Work order. Check each line of the records below and collect those holding "keyword".

::::

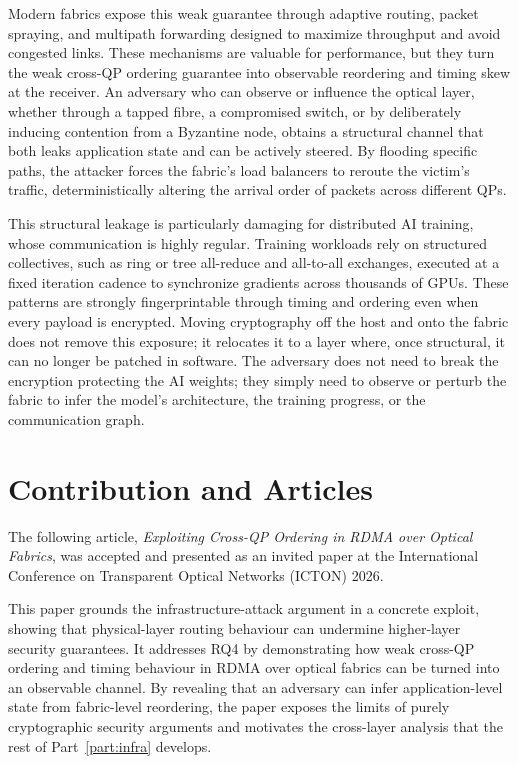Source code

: Modern fabrics expose this weak guarantee through adaptive routing, packet spraying, and multipath forwarding designed to maximize throughput and avoid congested links. These mechanisms are valuable for performance, but they turn the weak cross-QP ordering guarantee into observable reordering and timing skew at the receiver. An adversary who can observe or influence the optical layer, whether through a tapped fibre, a compromised switch, or by deliberately inducing contention from a Byzantine node, obtains a structural channel that both leaks application state and can be actively steered. By flooding specific paths, the attacker forces the fabric's load balancers to reroute the victim's traffic, deterministically altering the arrival order of packets across different QPs.

This structural leakage is particularly damaging for distributed AI training, whose communication is highly regular. Training workloads rely on structured collectives, such as ring or tree all-reduce and all-to-all exchanges, executed at a fixed iteration cadence to synchronize gradients across thousands of GPUs. These patterns are strongly fingerprintable through timing and ordering even when every payload is encrypted. Moving cryptography off the host and onto the fabric does not remove this exposure; it relocates it to a layer where, once structural, it can no longer be patched in software. The adversary does not need to break the encryption protecting the AI weights; they simply need to observe or perturb the fabric to infer the model's architecture, the training progress, or the communication graph.

\section{Contribution and Articles}
\label{sec:rdma-context}

The following article, \textit{Exploiting Cross-QP Ordering in RDMA over Optical Fabrics}, was accepted and presented as an invited paper at the International Conference on Transparent Optical Networks (ICTON) 2026.

This paper grounds the infrastructure-attack argument in a concrete exploit, showing that physical-layer routing behaviour can undermine higher-layer security guarantees. It addresses RQ4 by demonstrating how weak cross-QP ordering and timing behaviour in RDMA over optical fabrics can be turned into an observable channel. By revealing that an adversary can infer application-level state from fabric-level reordering, the paper exposes the limits of purely cryptographic security arguments and motivates the cross-layer analysis that the rest of Part~\ref{part:infra} develops.

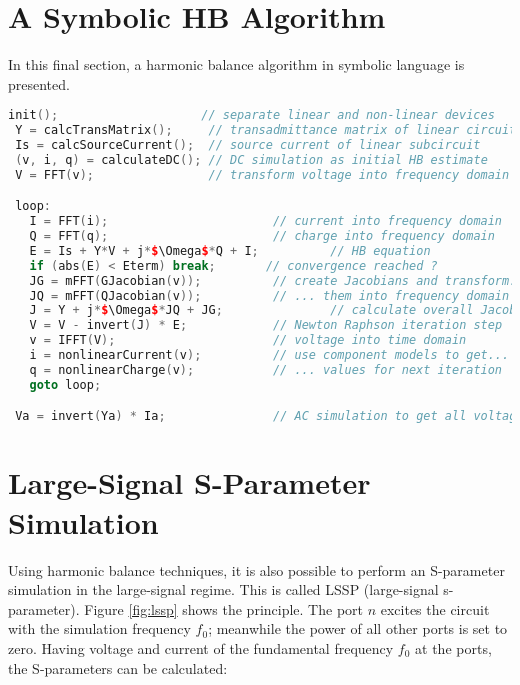 \section{A Symbolic HB Algorithm}

In this final section, a harmonic balance algorithm in symbolic language is
presented.

\addvspace{12pt}

\begin{lstlisting}[language=C++,
    caption={symbolic HB algorithm},
    basicstyle=\small,
    frame=single,
    mathescape=true,
    fontadjust]
 init();                    // separate linear and non-linear devices
 Y = calcTransMatrix();     // transadmittance matrix of linear circuit
 Is = calcSourceCurrent();  // source current of linear subcircuit
 (v, i, q) = calculateDC(); // DC simulation as initial HB estimate
 V = FFT(v);                // transform voltage into frequency domain

 loop:
   I = FFT(i);                       // current into frequency domain
   Q = FFT(q);                       // charge into frequency domain
   E = Is + Y*V + j*$\Omega$*Q + I;          // HB equation
   if (abs(E) < Eterm) break;       // convergence reached ?
   JG = mFFT(GJacobian(v));          // create Jacobians and transform...
   JQ = mFFT(QJacobian(v));          // ... them into frequency domain
   J = Y + j*$\Omega$*JQ + JG;               // calculate overall Jacobian
   V = V - invert(J) * E;            // Newton Raphson iteration step
   v = IFFT(V);                      // voltage into time domain
   i = nonlinearCurrent(v);          // use component models to get...
   q = nonlinearCharge(v);           // ... values for next iteration
   goto loop;

 Va = invert(Ya) * Ia;               // AC simulation to get all voltages
\end{lstlisting}

\section{Large-Signal S-Parameter Simulation}

Using harmonic balance techniques, it is also possible to perform
an S-parameter simulation in the large-signal regime. This is called
LSSP (large-signal s-parameter). Figure \ref{fig:lssp} shows the
principle. The port $n$ excites the circuit with the simulation
frequency $f_0$; meanwhile the power of all other ports is set to
zero. Having voltage and current of the fundamental frequency $f_0$
at the ports, the S-parameters can be calculated:


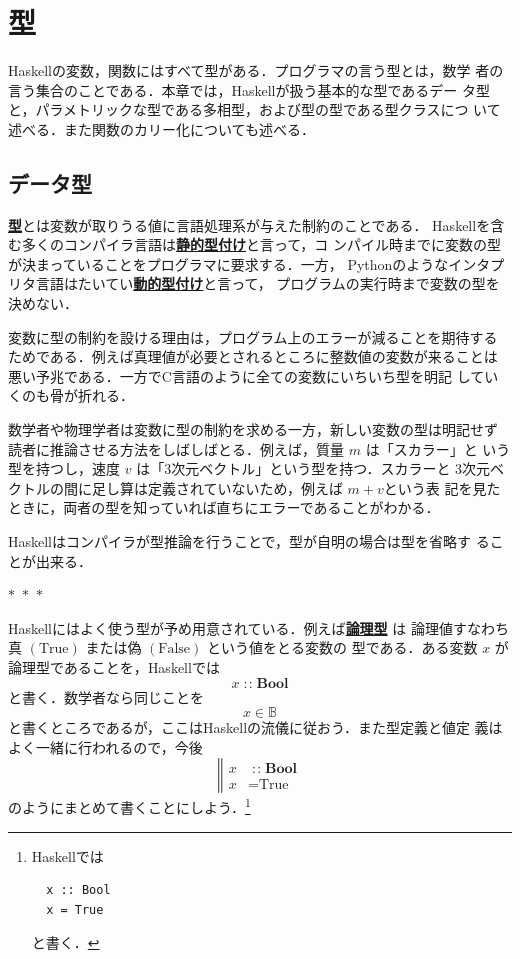 \documentclass[a5paper,twoside,fleqn,draft]{jsbook}
\newcommand{\separator}{\begin{center}$*$~$*$~$*$\end{center}}
\newcommand{\programminglanguage}[1]{\textsf{#1}}
\newcommand{\clang}{\programminglanguage{C}}
\newcommand{\haskell}{\programminglanguage{Haskell}}
\newcommand{\python}{\programminglanguage{Python}}
\newenvironment{leader}{\begingroup\gt}{\endgroup}
\newcommand{\keyword}[1]{{\underline{\textbf{#1}}}}
\newcommand{\mBrace}{\Vert}
\newcommand{\mSpecialConstant}[1]{\textrm{#1}}
\newcommand{\mFalse}{\mSpecialConstant{False}}
\newcommand{\mTrue}{\mSpecialConstant{True}}
\DeclareMathOperator{\mIn}{{:\!:}}
\newcommand{\mSpecialSet}[1]{\mathbb{#1}}
\newcommand{\mBSet}{\mSpecialSet{B}}
\newcommand{\mType}[1]{\mathbf{#1}} %
\newcommand{\mBoolType}{\mType{Bool}}
\begin{document}
\chapter{型}
\label{ch:type}

\begin{leader}
\haskell の変数，関数にはすべて型がある．プログラマの言う型とは，数学
者の言う集合のことである．本章では，\haskell が扱う基本的な型であるデー
タ型と，パラメトリックな型である多相型，および型の型である型クラスにつ
いて述べる．また関数のカリー化についても述べる．
\end{leader}

\section{データ型}

\keyword{型}とは変数が取りうる値に言語処理系が与えた制約のことである．
\haskell を含む多くのコンパイラ言語は\keyword{静的型付け}と言って，コ
ンパイル時までに変数の型が決まっていることをプログラマに要求する．一方，
\python のようなインタプリタ言語はたいてい\keyword{動的型付け}と言って，
プログラムの実行時まで変数の型を決めない．

変数に型の制約を設ける理由は，プログラム上のエラーが減ることを期待する
ためである．例えば真理値が必要とされるところに整数値の変数が来ることは
悪い予兆である．一方で\clang 言語のように全ての変数にいちいち型を明記
していくのも骨が折れる．

数学者や物理学者は変数に型の制約を求める一方，新しい変数の型は明記せず
読者に推論させる方法をしばしばとる．例えば，質量 $m$ は「スカラー」と
いう型を持つし，速度 $v$ は「3次元ベクトル」という型を持つ．スカラーと
3次元ベクトルの間に足し算は定義されていないため，例えば $m+v$という表
記を見たときに，両者の型を知っていれば直ちにエラーであることがわかる．

\haskell はコンパイラが型推論を行うことで，型が自明の場合は型を省略す
ることが出来る．

\separator

\haskell にはよく使う型が予め用意されている．例えば\keyword{論理型} は
論理値すなわち真 $(\mTrue)$ または偽 $(\mFalse)$ という値をとる変数の
型である．ある変数 $x$ が論理型であることを，\haskell では
\begin{equation}
  x
  \mIn\mBoolType
\end{equation}
と書く．数学者なら同じことを
\begin{equation}
  x
  \in\mBSet
\end{equation}
と書くところであるが，ここは\haskell の流儀に従おう．また型定義と値定
義はよく一緒に行われるので，今後
\begin{equation}
  \left\mBrace
  \begin{aligned}
    x
    &\mIn\mBoolType\\
    x
    &=\mTrue
  \end{aligned}
  \right.
\end{equation}
のようにまとめて書くことにしよう．\footnote{\haskell では
\begin{verbatim}
  x :: Bool
  x = True
\end{verbatim}
と書く．}
\end{document}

::::

Answer section.
\newcommand{\keyword}[1]{{\underline{\textbf{#1}}}}
\keyword{型}とは変数が取りうる値に言語処理系が与えた制約のことである．
\haskell を含む多くのコンパイラ言語は\keyword{静的型付け}と言って，コ
\python のようなインタプリタ言語はたいてい\keyword{動的型付け}と言って，
\haskell にはよく使う型が予め用意されている．例えば\keyword{論理型} は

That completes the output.